Community in Saskatchewan, Canada

Govenlock is an unincorporated community within the Rural Municipality of Reno No. 51, Saskatchewan, Canada. It previously held the status of a village, with a peak population of 151 residents; its village status was dissolved on January 1, 1976. The former townsite of Govenlock is located on Highway 21 and Highway 13, also known as the historic Red Coat Trail, about 15 km east of the Alberta–Saskatchewan border and 25 km north of the Canada–United States border. Although many cement foundations and wooden sidewalks can still be found scattered around the town site, the only building that still stands as of 2010 is the old community hall and a commemorative plaque in remembrance of Govenlock's history.

== History ==
In 1910, a Moose Jaw resident by the name of William Govenlock moved to the area with his family after applying for a homestead. They were one of the first pioneer families of Southwest Saskatchewan. In 1913, Govenlock negotiated a land deal with the Canadian Pacific Railway, starting a new town later named in his honour. That same year he established a post office for the area, with his wife Bessie as the first postmaster.

In 1914, pioneer John Linder built Govenlock's first hotel. The hotel stood two storeys tall with ten rooms. Three years later, James Gaff stopped at the hotel for a rest; after finding out that no rooms were available, Gaff immediately purchased the hotel for $4,500.

In the early part of the 20th century, Govenlock had a Canadian Pacific Railway station, a section house, multiple grain elevators, and a chamber of commerce. Businesses included two general stores, blacksmith shops, a livery barn, two machine agencies, a pool room, a laundromat, a school, a meat shop, and a service station selling Model T Fords. Most of these businesses were connected by wooden sidewalks, a common feature in the pioneer prairie days.

=== Prohibition days ===
After Montana's prohibition declaration in 1919, large groups of Americans from that state frequently crossed the border by train to visit Govenlock to purchase booze.

Four liquor warehouses were established in the centre to serve the booming liquor trade. Gambling and parties became common, attracting not only thirsty people from across the border, but many bachelors from all parts of southwestern Saskatchewan who wanted to let loose.

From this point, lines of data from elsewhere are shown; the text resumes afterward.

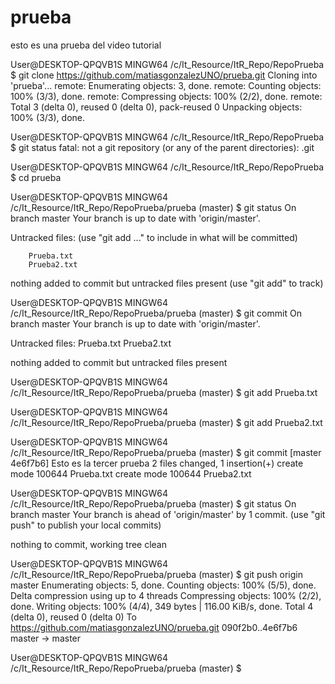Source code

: # prueba
esto es una prueba del video tutorial


User@DESKTOP-QPQVB1S MINGW64 /c/It_Resource/ItR_Repo/RepoPrueba
$ git clone https://github.com/matiasgonzalezUNO/prueba.git
Cloning into 'prueba'...
remote: Enumerating objects: 3, done.
remote: Counting objects: 100% (3/3), done.
remote: Compressing objects: 100% (2/2), done.
remote: Total 3 (delta 0), reused 0 (delta 0), pack-reused 0
Unpacking objects: 100% (3/3), done.

User@DESKTOP-QPQVB1S MINGW64 /c/It_Resource/ItR_Repo/RepoPrueba
$ git status
fatal: not a git repository (or any of the parent directories): .git

User@DESKTOP-QPQVB1S MINGW64 /c/It_Resource/ItR_Repo/RepoPrueba
$ cd prueba

User@DESKTOP-QPQVB1S MINGW64 /c/It_Resource/ItR_Repo/RepoPrueba/prueba (master)
$ git status
On branch master
Your branch is up to date with 'origin/master'.

Untracked files:
  (use "git add <file>..." to include in what will be committed)

        Prueba.txt
        Prueba2.txt

nothing added to commit but untracked files present (use "git add" to track)

User@DESKTOP-QPQVB1S MINGW64 /c/It_Resource/ItR_Repo/RepoPrueba/prueba (master)
$ git commit
On branch master
Your branch is up to date with 'origin/master'.

Untracked files:
        Prueba.txt
        Prueba2.txt

nothing added to commit but untracked files present

User@DESKTOP-QPQVB1S MINGW64 /c/It_Resource/ItR_Repo/RepoPrueba/prueba (master)
$ git add Prueba.txt

User@DESKTOP-QPQVB1S MINGW64 /c/It_Resource/ItR_Repo/RepoPrueba/prueba (master)
$ git add Prueba2.txt

User@DESKTOP-QPQVB1S MINGW64 /c/It_Resource/ItR_Repo/RepoPrueba/prueba (master)
$ git commit
[master 4e6f7b6] Esto es la tercer prueba
 2 files changed, 1 insertion(+)
 create mode 100644 Prueba.txt
 create mode 100644 Prueba2.txt

User@DESKTOP-QPQVB1S MINGW64 /c/It_Resource/ItR_Repo/RepoPrueba/prueba (master)
$ git status
On branch master
Your branch is ahead of 'origin/master' by 1 commit.
  (use "git push" to publish your local commits)

nothing to commit, working tree clean

User@DESKTOP-QPQVB1S MINGW64 /c/It_Resource/ItR_Repo/RepoPrueba/prueba (master)
$ git push origin master
Enumerating objects: 5, done.
Counting objects: 100% (5/5), done.
Delta compression using up to 4 threads
Compressing objects: 100% (2/2), done.
Writing objects: 100% (4/4), 349 bytes | 116.00 KiB/s, done.
Total 4 (delta 0), reused 0 (delta 0)
To https://github.com/matiasgonzalezUNO/prueba.git
   090f2b0..4e6f7b6  master -> master

User@DESKTOP-QPQVB1S MINGW64 /c/It_Resource/ItR_Repo/RepoPrueba/prueba (master)
$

A pool room and two-storey dance hall building were built and owned by Henry Buss. These took advantage of American customers waiting for their liquor orders, offering a game of pool or high-stakes poker table to fill the time. Revelry and good times were staples in Govenlock during their early days.

To avoid legal problems, American bootleggers would have to obtain a tourist pass at Canada border entry points. They would come to the pioneer town with their car trunks weighed down with sand bags, in order to avoid suspicion later when they returned with a trunk full of heavy booze.

Canadian beer cost 12 cents per bottle and was said to be highly prized. Canadian whisky was more expensive and more lucrative. It was transported in barrels. Each barrel had three burlap sacks, with 24 four-quart bottles — wrapped in straw — in each sack. A barrel wholesaled for $24. When it reached the United States, it sold for $140. A carload of 14 barrels of beer and five cases of whisky could fetch a profit of $2,500.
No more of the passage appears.